Keith Franke ran for office complaining about the high cost of upgrading rail crossings in town.

Now, as his term as St. Paul Park mayor draws to a close, and in the aftermath of a collision between a train and a truck at a city crossing earlier this month, he finds himself wrestling with the issue again, but with a somewhat different perspective.

This time, the city is facing the prospect of spending hundreds of thousands of dollars or more to close a crossing determined by the state to be unsafe.

The ironic twist started to unfold in December, when the town where Franke grew up made a statewide list of the highest priority dangerous rail crossings.

Then, this month, he found himself welcoming Gov. Mark Dayton to town after an oil train and a semitrailer truck collided on the very intersection that the Minnesota Department of Transportation had urged be closed.

For a downtown cafe owner who grew up in the old river town and took frequent trains on two sets of tracks for granted, he said, it has all been a bit of a shock.

"It was 'out of sight, out of mind,' " he said, sipping coffee in a booth at the back of a crowded cafe on the town's main drag. "You don't think about it till it's an issue. But it's a little scary. A reporter asked me whether all the oil trains coming through here worried me and I said, 'Not till I started thinking about it.' "

'Close it'

Two busy rail corridors interrupt traffic constantly in St. Paul Park. One is downtown. But the intersection that MnDOT urged be closed is on the other line, in a much more obscure location amid industrial users, on the city's border with Newport.

MnDOT's declaration that it was so bad as to warrant closing at a cost of $2 million, rather than even risk putting up crossing arms, led to a lot of thought, the mayor said.

"Probably two months ago we ordered a feasibility report on what it would cost to close it," he said. "The alternative is a dirt road not built for semis, so that would have to be brought up to a nine- or 10-ton standard and that is money the city doesn't have."

The city is projecting the cost as closer to $1 million than $2 million, said city administrator Kevin Walsh.

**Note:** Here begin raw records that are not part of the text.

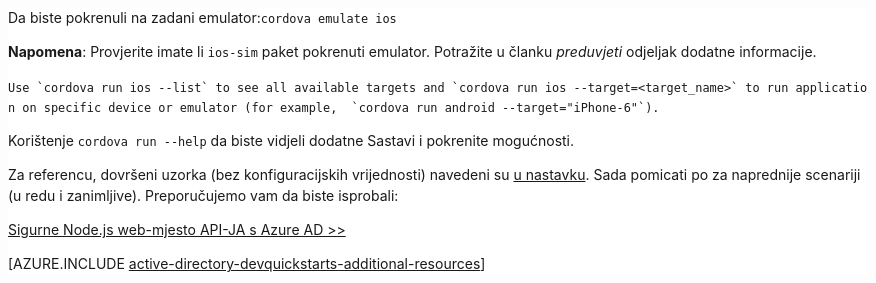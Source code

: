   Da biste pokrenuli na zadani emulator:`cordova emulate ios`

   __Napomena__: Provjerite imate li `ios-sim` paket pokrenuti emulator. Potražite u članku *preduvjeti* odjeljak dodatne informacije.

    Use `cordova run ios --list` to see all available targets and `cordova run ios --target=<target_name>` to run application on specific device or emulator (for example,  `cordova run android --target="iPhone-6"`).

Korištenje `cordova run --help` da biste vidjeli dodatne Sastavi i pokrenite mogućnosti.

Za referencu, dovršeni uzorka (bez konfiguracijskih vrijednosti) navedeni su [u nastavku](https://github.com/AzureADQuickStarts/NativeClient-MultiTarget-Cordova/tree/complete/DirSearchClient).  Sada pomicati po za naprednije scenariji (u redu i zanimljive).  Preporučujemo vam da biste isprobali:

[Sigurne Node.js web-mjesto API-JA s Azure AD >>](active-directory-devquickstarts-webapi-nodejs.md)

[AZURE.INCLUDE [active-directory-devquickstarts-additional-resources](../../includes/active-directory-devquickstarts-additional-resources.md)]
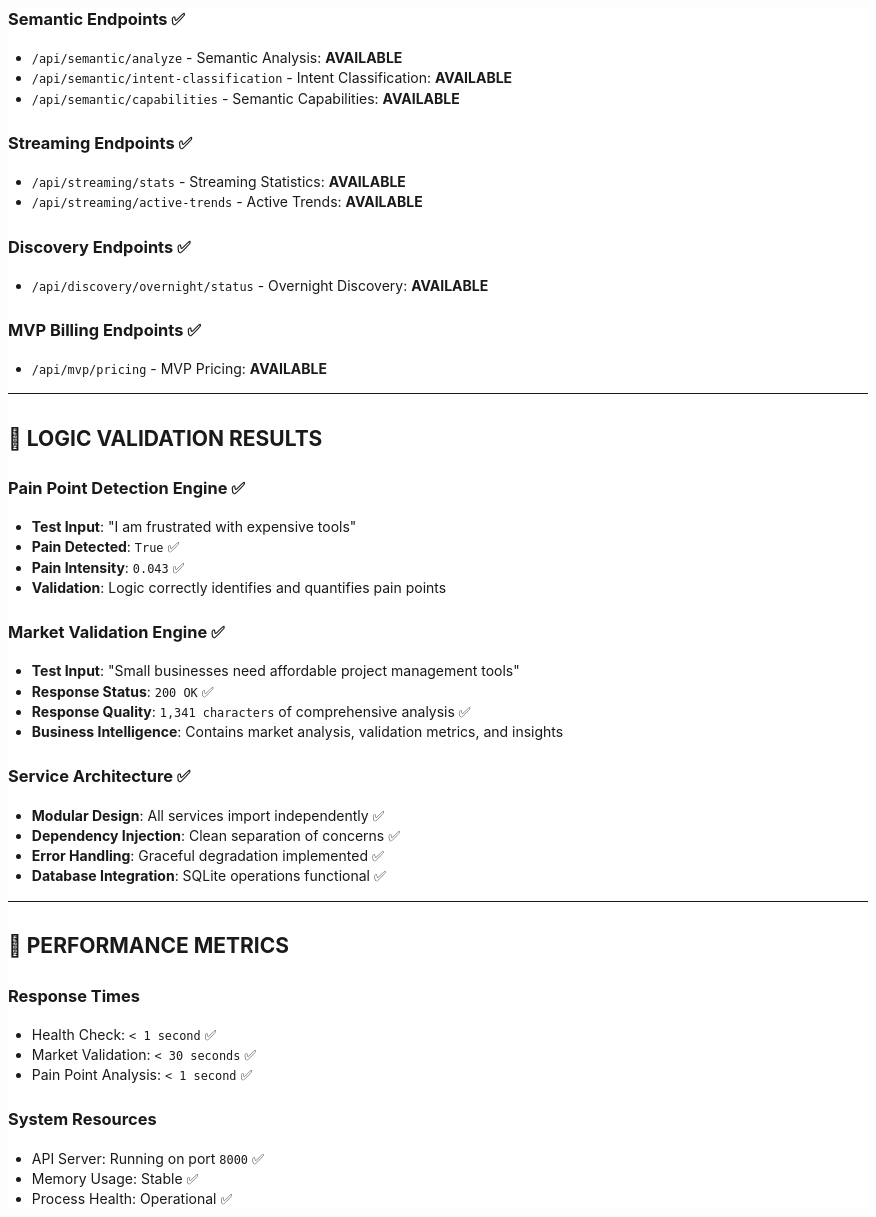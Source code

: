 ### **Semantic Endpoints** ✅
- `/api/semantic/analyze` - Semantic Analysis: **AVAILABLE**
- `/api/semantic/intent-classification` - Intent Classification: **AVAILABLE**
- `/api/semantic/capabilities` - Semantic Capabilities: **AVAILABLE**

### **Streaming Endpoints** ✅
- `/api/streaming/stats` - Streaming Statistics: **AVAILABLE**
- `/api/streaming/active-trends` - Active Trends: **AVAILABLE**

### **Discovery Endpoints** ✅
- `/api/discovery/overnight/status` - Overnight Discovery: **AVAILABLE**

### **MVP Billing Endpoints** ✅
- `/api/mvp/pricing` - MVP Pricing: **AVAILABLE**

---

## 🧪 **LOGIC VALIDATION RESULTS**

### **Pain Point Detection Engine** ✅
- **Test Input**: "I am frustrated with expensive tools"
- **Pain Detected**: `True` ✅
- **Pain Intensity**: `0.043` ✅
- **Validation**: Logic correctly identifies and quantifies pain points

### **Market Validation Engine** ✅
- **Test Input**: "Small businesses need affordable project management tools"
- **Response Status**: `200 OK` ✅
- **Response Quality**: `1,341 characters` of comprehensive analysis ✅
- **Business Intelligence**: Contains market analysis, validation metrics, and insights

### **Service Architecture** ✅
- **Modular Design**: All services import independently ✅
- **Dependency Injection**: Clean separation of concerns ✅
- **Error Handling**: Graceful degradation implemented ✅
- **Database Integration**: SQLite operations functional ✅

---

## 🚀 **PERFORMANCE METRICS**

### **Response Times**
- Health Check: `< 1 second` ✅
- Market Validation: `< 30 seconds` ✅
- Pain Point Analysis: `< 1 second` ✅

### **System Resources**
- API Server: Running on port `8000` ✅
- Memory Usage: Stable ✅
- Process Health: Operational ✅
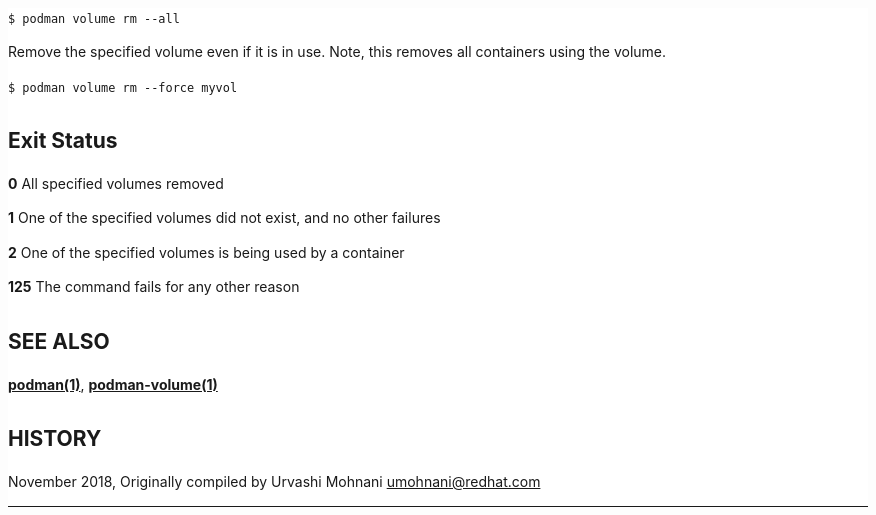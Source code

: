     $ podman volume rm --all

Remove the specified volume even if it is in use. Note, this removes all
containers using the volume.

    $ podman volume rm --force myvol

##  Exit Status

**0** All specified volumes removed

**1** One of the specified volumes did not exist, and no other failures

**2** One of the specified volumes is being used by a container

**125** The command fails for any other reason

##  SEE ALSO

**[podman(1)](podman.html)**, **[podman-volume(1)](podman-volume.html)**

##  HISTORY

November 2018, Originally compiled by Urvashi Mohnani
<umohnani@redhat.com>


---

Even so, the mayor added, "that would be almost half of our entire annual city budget," if the city alone had to carry the bill.

The irony: Franke ousted the previous mayor in part, he said, by appealing to public unhappiness over the manner and cost of a move several years ago to create a "quiet zone" for rail crossing. That means costly upgrades so trains don't need whistle blasts.

"The residents said, 'We don't need it,' but it got pushed through anyway," the mayor said.

Sharing the bill

Amy McBeth, spokeswoman for the BNSF Railway, said the company and the state earlier this year jointly "offered to provide the city $600,000 to close the crossing and for road improvements. The city has had the agreement and has been considering it."

Overall, she said, BNSF has "closed more than 5,700 at-grade crossings on our network … the rate of grade crossing accidents has decreased by more than 80 percent through these and other efforts."

The chances of derailment in such cases are small, she added. "In the recent incident at this crossing, the train did not derail and in fact, that only occurs in about 1 percent of grade crossing incidents."

Earlier this month, Dayton seized on the incident in St. Paul Park as part of a lobbying effort with lawmakers to come up with more money for more sites. Aides issued a statement saying:

"On Minnesota's most highly traveled routes, oil trains pass through more than 683 crossings, traveling through some of Minnesota's most populous communities. Each of these crossings increases the chance of a train or motor vehicle accident, while placing Minnesotans who must travel across the tracks at risk."

In St. Paul Park, meanwhile, said administrator Walsh, "our engineers are completing a feasibility report and should have better numbers in the next couple of weeks."